AVAILABLE DATA =>
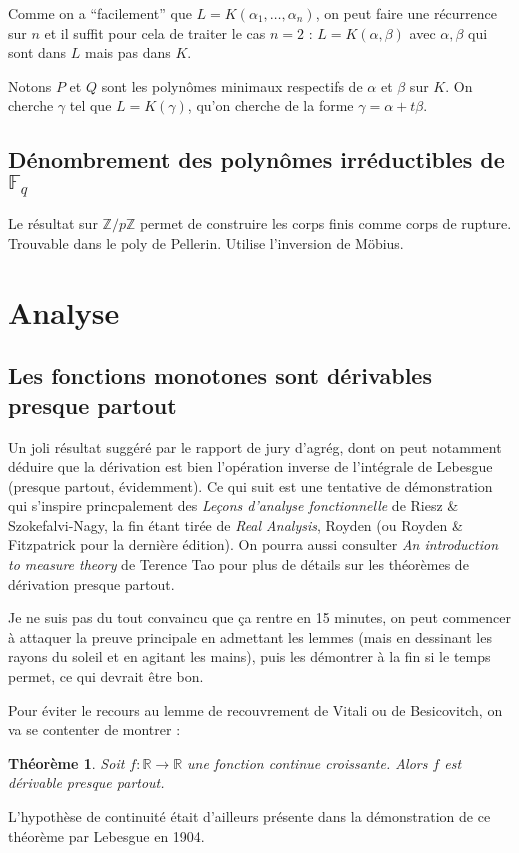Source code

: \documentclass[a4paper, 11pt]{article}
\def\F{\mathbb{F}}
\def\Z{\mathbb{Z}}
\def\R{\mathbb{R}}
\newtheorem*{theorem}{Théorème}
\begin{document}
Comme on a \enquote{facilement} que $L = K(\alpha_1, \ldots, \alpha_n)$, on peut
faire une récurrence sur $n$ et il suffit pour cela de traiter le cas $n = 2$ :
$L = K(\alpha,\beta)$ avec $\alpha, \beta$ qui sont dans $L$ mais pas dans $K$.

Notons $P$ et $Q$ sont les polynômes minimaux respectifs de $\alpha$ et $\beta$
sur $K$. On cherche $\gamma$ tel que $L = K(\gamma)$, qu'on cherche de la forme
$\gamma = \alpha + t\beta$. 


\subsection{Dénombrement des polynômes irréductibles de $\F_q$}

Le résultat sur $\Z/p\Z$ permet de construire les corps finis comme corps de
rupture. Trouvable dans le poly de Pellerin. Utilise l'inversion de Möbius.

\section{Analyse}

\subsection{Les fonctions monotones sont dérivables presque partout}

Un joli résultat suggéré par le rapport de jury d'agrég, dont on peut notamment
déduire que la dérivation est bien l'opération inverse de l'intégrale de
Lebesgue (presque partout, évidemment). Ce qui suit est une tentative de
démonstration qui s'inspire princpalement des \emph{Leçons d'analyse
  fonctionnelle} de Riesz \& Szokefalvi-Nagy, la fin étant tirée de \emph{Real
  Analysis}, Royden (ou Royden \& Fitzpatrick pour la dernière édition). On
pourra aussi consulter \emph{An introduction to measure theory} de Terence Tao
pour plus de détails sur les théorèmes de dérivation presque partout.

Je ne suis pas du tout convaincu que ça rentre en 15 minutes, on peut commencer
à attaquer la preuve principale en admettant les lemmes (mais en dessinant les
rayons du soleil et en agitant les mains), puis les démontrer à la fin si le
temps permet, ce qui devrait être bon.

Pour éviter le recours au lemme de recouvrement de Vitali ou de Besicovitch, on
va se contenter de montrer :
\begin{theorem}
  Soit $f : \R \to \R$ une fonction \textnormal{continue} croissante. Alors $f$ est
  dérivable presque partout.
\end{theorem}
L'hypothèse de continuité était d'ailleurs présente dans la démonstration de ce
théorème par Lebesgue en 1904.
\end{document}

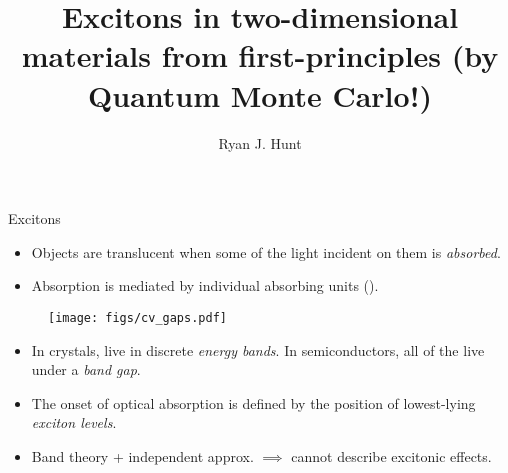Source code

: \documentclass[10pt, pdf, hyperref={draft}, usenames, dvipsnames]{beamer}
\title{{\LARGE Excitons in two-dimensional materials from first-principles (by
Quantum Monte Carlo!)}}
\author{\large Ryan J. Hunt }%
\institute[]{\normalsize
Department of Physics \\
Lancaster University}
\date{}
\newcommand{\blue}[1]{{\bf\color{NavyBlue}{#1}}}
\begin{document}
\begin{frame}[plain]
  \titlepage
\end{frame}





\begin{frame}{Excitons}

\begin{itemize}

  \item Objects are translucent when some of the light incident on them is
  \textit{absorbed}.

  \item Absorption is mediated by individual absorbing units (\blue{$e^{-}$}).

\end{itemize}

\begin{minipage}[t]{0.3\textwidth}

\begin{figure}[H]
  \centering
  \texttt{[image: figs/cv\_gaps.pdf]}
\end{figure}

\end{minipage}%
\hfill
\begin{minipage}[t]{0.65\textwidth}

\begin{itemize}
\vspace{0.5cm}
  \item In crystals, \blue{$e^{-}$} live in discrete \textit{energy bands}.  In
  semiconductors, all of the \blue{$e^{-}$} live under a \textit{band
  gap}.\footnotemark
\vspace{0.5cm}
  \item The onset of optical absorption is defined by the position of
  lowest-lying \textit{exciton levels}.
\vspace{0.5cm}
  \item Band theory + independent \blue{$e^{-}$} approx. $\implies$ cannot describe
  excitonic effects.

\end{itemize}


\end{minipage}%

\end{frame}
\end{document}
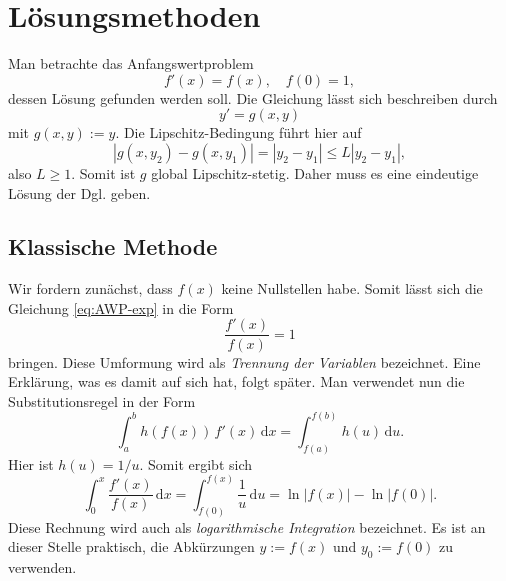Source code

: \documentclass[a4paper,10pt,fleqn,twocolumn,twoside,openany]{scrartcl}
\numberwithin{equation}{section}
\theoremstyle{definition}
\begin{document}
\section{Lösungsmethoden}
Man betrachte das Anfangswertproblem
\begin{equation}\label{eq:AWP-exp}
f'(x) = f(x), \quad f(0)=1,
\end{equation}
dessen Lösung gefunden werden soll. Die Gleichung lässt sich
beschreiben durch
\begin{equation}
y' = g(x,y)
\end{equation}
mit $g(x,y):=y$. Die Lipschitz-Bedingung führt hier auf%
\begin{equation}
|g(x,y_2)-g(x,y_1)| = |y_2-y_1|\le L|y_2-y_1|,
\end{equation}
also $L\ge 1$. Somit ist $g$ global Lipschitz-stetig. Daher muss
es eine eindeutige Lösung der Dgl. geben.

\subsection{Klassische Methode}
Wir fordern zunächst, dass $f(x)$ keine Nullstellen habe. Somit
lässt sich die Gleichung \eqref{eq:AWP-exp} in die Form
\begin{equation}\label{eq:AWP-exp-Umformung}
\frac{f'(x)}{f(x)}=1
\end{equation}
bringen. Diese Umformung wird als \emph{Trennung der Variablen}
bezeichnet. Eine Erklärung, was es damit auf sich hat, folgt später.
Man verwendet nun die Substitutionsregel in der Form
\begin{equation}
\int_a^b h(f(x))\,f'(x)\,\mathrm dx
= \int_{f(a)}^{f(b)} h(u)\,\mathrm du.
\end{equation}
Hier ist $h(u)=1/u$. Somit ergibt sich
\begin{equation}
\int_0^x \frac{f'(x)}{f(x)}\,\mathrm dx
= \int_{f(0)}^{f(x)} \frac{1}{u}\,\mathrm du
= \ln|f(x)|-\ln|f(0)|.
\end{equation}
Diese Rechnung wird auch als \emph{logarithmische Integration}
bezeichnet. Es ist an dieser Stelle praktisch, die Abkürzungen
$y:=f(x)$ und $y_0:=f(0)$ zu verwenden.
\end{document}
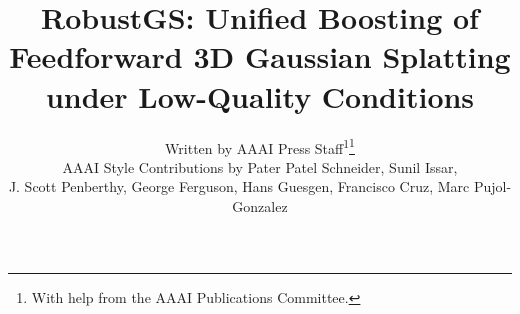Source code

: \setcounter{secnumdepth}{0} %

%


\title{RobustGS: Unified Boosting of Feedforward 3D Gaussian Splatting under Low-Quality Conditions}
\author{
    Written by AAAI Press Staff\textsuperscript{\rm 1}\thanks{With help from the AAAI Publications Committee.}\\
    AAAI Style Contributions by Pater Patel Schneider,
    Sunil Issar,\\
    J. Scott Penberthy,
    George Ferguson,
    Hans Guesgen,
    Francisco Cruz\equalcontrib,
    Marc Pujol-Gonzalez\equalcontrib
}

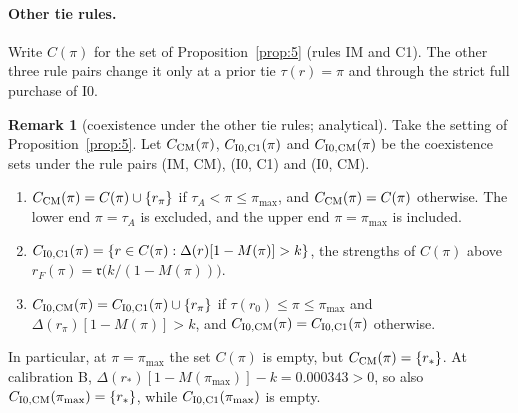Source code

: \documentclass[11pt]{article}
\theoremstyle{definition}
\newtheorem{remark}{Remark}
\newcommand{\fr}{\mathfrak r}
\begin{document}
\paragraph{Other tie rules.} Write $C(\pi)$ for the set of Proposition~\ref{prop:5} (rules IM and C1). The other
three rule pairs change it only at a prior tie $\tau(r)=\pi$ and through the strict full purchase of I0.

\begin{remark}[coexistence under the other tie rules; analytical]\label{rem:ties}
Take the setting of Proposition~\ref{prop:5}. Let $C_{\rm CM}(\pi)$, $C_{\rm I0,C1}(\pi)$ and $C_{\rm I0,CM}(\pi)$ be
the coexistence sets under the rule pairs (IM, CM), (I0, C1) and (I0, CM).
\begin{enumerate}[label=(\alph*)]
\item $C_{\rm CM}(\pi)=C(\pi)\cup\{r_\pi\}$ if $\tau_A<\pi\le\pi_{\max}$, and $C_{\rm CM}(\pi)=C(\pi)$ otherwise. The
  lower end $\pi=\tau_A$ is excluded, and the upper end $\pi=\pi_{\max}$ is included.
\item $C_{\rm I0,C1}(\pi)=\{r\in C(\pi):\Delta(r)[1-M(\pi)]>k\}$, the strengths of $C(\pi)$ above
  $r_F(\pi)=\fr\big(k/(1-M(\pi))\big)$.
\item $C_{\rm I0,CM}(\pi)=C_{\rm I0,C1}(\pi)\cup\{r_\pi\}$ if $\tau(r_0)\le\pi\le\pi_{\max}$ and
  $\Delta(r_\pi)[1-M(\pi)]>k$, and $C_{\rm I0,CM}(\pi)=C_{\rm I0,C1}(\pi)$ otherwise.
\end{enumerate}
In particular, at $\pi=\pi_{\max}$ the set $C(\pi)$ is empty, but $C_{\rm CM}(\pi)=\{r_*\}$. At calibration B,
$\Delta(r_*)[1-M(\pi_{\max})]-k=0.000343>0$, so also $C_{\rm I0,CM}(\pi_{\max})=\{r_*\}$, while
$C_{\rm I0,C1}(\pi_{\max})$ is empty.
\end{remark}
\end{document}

ABOUT THIS TASK =>
Print exactly the lines above from the one with "beschreiben durch" to the one with "bezeichnet. Eine Erklärung, was", including both.

TASK SOLUTION =>
beschreiben durch
\begin{equation}
y' = g(x,y)
\end{equation}
mit $g(x,y):=y$. Die Lipschitz-Bedingung führt hier auf%
\begin{equation}
|g(x,y_2)-g(x,y_1)| = |y_2-y_1|\le L|y_2-y_1|,
\end{equation}
also $L\ge 1$. Somit ist $g$ global Lipschitz-stetig. Daher muss
es eine eindeutige Lösung der Dgl. geben.

\subsection{Klassische Methode}
Wir fordern zunächst, dass $f(x)$ keine Nullstellen habe. Somit
lässt sich die Gleichung \eqref{eq:AWP-exp} in die Form
\begin{equation}\label{eq:AWP-exp-Umformung}
\frac{f'(x)}{f(x)}=1
\end{equation}
bringen. Diese Umformung wird als \emph{Trennung der Variablen}
bezeichnet. Eine Erklärung, was es damit auf sich hat, folgt später.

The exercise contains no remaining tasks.